■ **The input**:
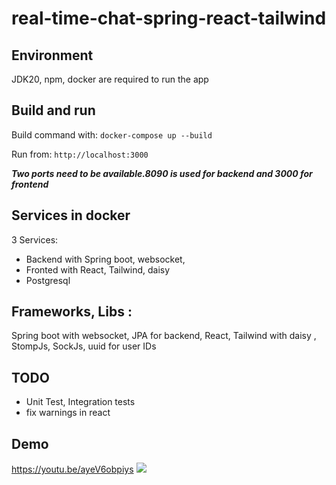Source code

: # real-time-chat-spring-react-tailwind

## Environment

JDK20, npm, docker are required to run the app

## Build and run

Build command with: `docker-compose up --build`

Run from: `http://localhost:3000`

**_Two ports need to be available.8090 is used for backend and 3000 for frontend_**

## Services in docker

3 Services:

- Backend with Spring boot, websocket,
- Fronted with React, Tailwind, daisy
- Postgresql

## Frameworks, Libs :

Spring boot with websocket, JPA for backend, React, Tailwind with daisy , StompJs, SockJs, uuid for user IDs

## TODO

- Unit Test, Integration tests
- fix warnings in react

## Demo

https://youtu.be/ayeV6obpiys
[![](https://youtu.be/ayeV6obpiys)](https://youtu.be/ayeV6obpiys)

■ **Task prompt**: Your answer should reproduce each line of the listing that holds the word "with".

■ **Reply**:
Build command with: `docker-compose up --build`
- Backend with Spring boot, websocket,
- Fronted with React, Tailwind, daisy
Spring boot with websocket, JPA for backend, React, Tailwind with daisy , StompJs, SockJs, uuid for user IDs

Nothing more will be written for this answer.